# [TRY IT]
Report every line of the records below that includes the string "assets".

-------- PROVIDED DATA

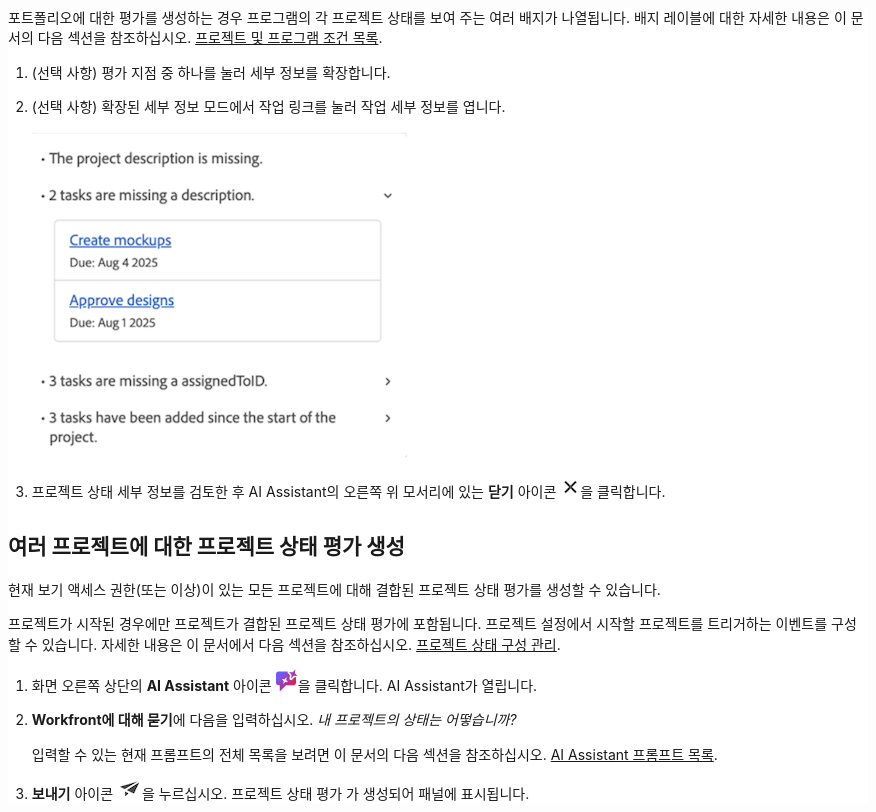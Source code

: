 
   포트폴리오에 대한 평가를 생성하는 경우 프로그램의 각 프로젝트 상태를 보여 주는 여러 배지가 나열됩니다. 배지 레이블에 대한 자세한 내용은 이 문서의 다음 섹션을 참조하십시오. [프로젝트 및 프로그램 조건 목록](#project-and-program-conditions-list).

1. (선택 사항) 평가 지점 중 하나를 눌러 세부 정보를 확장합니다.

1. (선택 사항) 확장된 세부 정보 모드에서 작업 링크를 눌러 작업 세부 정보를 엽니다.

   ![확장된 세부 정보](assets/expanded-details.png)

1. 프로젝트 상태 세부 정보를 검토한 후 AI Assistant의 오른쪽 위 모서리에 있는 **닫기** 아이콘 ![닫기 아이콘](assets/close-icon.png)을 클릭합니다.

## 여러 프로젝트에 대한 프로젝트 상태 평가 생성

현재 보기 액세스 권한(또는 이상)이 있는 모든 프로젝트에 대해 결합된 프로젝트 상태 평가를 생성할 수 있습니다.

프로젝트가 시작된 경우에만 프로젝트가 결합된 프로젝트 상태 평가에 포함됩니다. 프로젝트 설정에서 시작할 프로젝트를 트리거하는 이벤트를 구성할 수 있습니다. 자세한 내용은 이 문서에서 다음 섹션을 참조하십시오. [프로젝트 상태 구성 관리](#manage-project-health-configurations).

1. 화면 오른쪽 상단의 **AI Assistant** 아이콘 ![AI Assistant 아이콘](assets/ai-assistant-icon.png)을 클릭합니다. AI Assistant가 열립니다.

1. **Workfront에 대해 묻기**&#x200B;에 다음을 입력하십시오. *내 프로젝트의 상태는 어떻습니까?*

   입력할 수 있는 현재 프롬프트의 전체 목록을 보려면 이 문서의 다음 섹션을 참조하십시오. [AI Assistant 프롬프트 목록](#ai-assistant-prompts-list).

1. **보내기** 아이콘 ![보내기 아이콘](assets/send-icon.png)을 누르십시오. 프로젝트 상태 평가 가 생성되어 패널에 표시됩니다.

----------------
-------- PROVIDED DATA

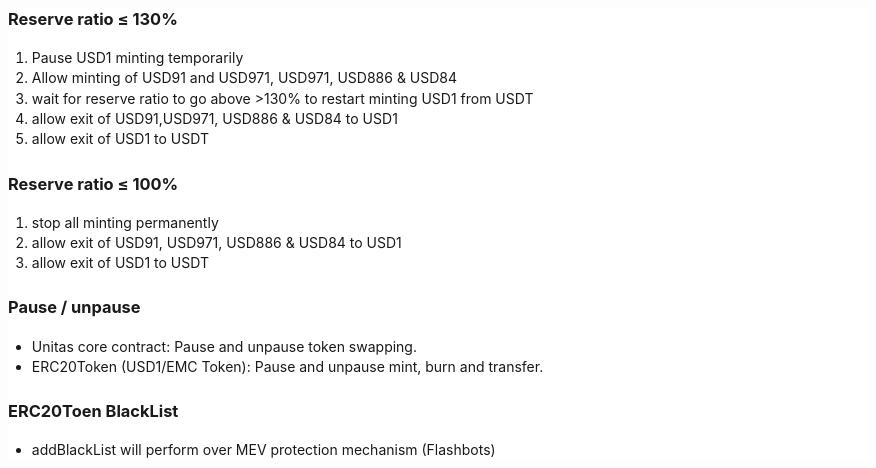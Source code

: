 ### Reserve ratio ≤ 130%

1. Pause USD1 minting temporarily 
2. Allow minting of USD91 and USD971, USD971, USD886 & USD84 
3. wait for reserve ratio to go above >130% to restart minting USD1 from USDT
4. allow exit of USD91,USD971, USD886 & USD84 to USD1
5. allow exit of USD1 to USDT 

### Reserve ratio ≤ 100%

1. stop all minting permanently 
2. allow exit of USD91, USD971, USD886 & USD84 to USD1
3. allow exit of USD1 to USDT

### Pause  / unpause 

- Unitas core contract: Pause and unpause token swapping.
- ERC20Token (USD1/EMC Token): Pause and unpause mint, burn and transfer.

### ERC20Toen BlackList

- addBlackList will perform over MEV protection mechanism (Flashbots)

----------------
-------- PROVIDED DATA

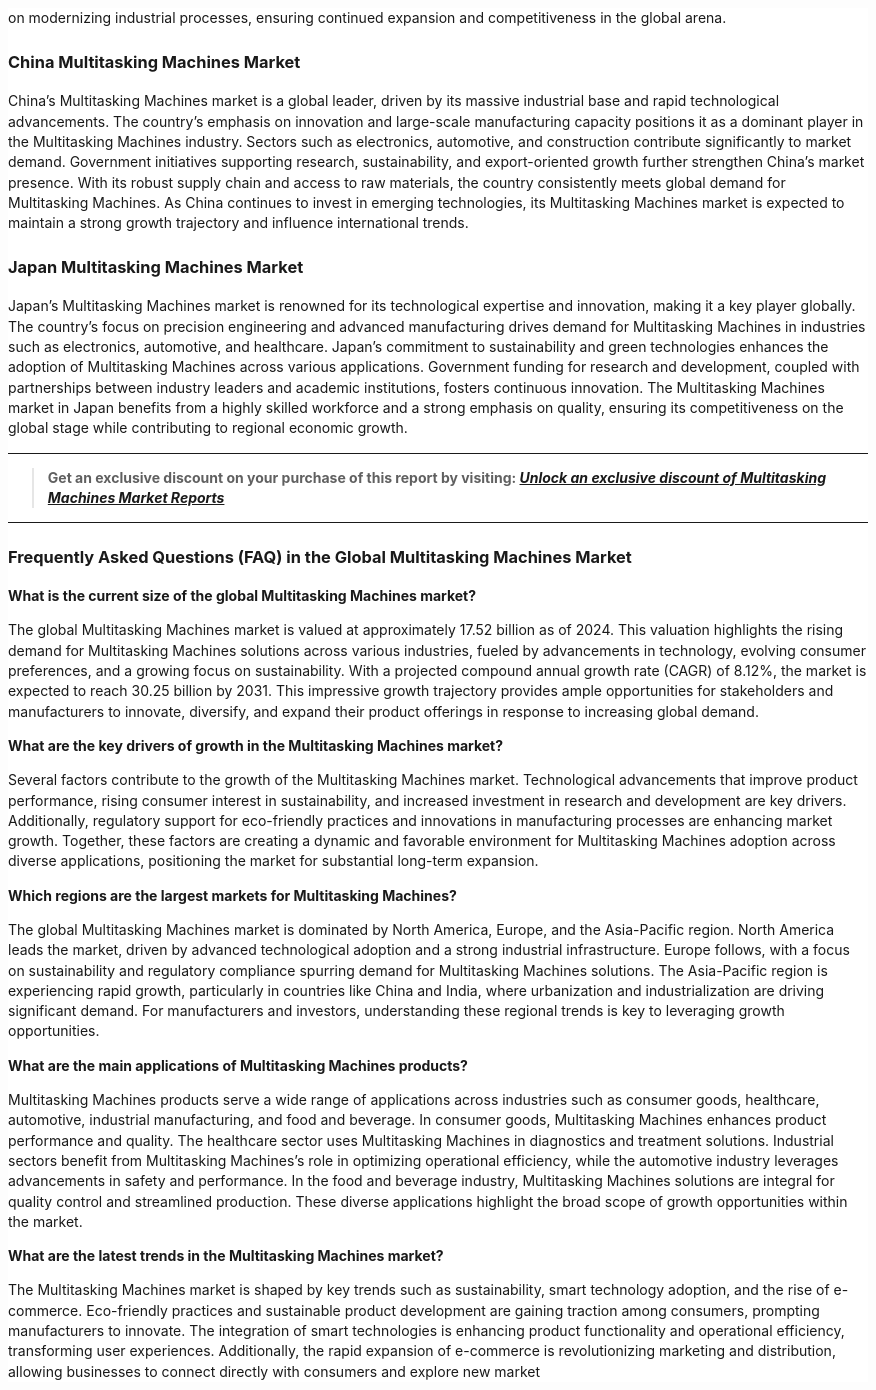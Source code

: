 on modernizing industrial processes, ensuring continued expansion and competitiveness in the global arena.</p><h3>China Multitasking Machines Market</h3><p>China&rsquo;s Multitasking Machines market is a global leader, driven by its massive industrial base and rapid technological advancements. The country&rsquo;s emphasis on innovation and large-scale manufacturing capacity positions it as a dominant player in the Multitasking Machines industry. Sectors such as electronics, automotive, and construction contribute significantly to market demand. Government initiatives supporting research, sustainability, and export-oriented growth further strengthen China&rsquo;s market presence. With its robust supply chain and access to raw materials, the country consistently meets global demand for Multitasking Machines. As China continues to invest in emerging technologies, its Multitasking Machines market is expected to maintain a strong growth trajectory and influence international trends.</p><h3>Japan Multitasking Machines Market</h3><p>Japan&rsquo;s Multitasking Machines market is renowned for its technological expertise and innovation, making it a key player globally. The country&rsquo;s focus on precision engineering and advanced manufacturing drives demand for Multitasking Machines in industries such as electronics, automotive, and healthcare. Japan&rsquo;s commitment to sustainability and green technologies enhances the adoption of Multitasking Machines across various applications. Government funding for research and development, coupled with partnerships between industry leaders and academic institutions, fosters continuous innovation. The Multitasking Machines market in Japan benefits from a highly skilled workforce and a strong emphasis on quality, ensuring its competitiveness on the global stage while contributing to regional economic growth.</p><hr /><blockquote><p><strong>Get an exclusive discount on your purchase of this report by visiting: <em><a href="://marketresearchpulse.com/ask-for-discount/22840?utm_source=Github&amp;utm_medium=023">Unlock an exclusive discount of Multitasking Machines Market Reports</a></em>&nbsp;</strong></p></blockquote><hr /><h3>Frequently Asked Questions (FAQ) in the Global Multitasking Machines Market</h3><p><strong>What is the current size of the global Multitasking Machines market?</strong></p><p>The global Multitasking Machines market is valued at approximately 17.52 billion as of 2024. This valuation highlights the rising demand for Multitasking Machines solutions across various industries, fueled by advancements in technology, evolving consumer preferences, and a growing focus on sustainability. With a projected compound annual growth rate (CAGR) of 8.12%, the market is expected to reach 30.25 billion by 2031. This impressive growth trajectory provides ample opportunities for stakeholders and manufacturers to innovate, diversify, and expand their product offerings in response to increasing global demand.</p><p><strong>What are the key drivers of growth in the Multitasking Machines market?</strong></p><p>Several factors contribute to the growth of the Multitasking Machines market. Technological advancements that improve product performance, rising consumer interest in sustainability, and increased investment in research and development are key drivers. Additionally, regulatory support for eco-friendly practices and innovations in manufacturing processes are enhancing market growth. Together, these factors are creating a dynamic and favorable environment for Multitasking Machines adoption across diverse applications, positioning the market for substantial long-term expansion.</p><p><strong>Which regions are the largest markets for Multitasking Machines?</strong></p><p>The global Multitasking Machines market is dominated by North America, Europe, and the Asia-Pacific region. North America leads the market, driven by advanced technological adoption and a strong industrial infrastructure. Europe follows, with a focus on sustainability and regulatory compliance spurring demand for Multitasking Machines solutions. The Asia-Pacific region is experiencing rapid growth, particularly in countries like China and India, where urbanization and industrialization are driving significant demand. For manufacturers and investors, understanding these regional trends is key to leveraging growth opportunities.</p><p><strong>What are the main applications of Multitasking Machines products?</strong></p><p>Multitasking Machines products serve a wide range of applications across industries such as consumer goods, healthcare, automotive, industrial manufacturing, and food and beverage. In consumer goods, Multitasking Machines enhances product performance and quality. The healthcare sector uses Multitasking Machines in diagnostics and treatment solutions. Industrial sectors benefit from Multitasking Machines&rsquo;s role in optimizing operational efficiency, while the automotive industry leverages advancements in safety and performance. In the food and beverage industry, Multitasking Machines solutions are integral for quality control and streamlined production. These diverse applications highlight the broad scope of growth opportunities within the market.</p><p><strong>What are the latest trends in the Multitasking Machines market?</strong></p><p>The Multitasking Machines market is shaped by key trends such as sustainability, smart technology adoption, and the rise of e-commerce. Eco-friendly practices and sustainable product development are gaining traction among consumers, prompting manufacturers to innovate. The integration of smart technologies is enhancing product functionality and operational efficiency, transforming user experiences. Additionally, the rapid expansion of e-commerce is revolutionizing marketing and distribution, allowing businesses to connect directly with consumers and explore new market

----------------

# [SOLVED PROBLEM]
   ![확장된 세부 정보](assets/expanded-details.png)
1. 프로젝트 상태 세부 정보를 검토한 후 AI Assistant의 오른쪽 위 모서리에 있는 **닫기** 아이콘 ![닫기 아이콘](assets/close-icon.png)을 클릭합니다.
1. 화면 오른쪽 상단의 **AI Assistant** 아이콘 ![AI Assistant 아이콘](assets/ai-assistant-icon.png)을 클릭합니다. AI Assistant가 열립니다.
1. **보내기** 아이콘 ![보내기 아이콘](assets/send-icon.png)을 누르십시오. 프로젝트 상태 평가 가 생성되어 패널에 표시됩니다.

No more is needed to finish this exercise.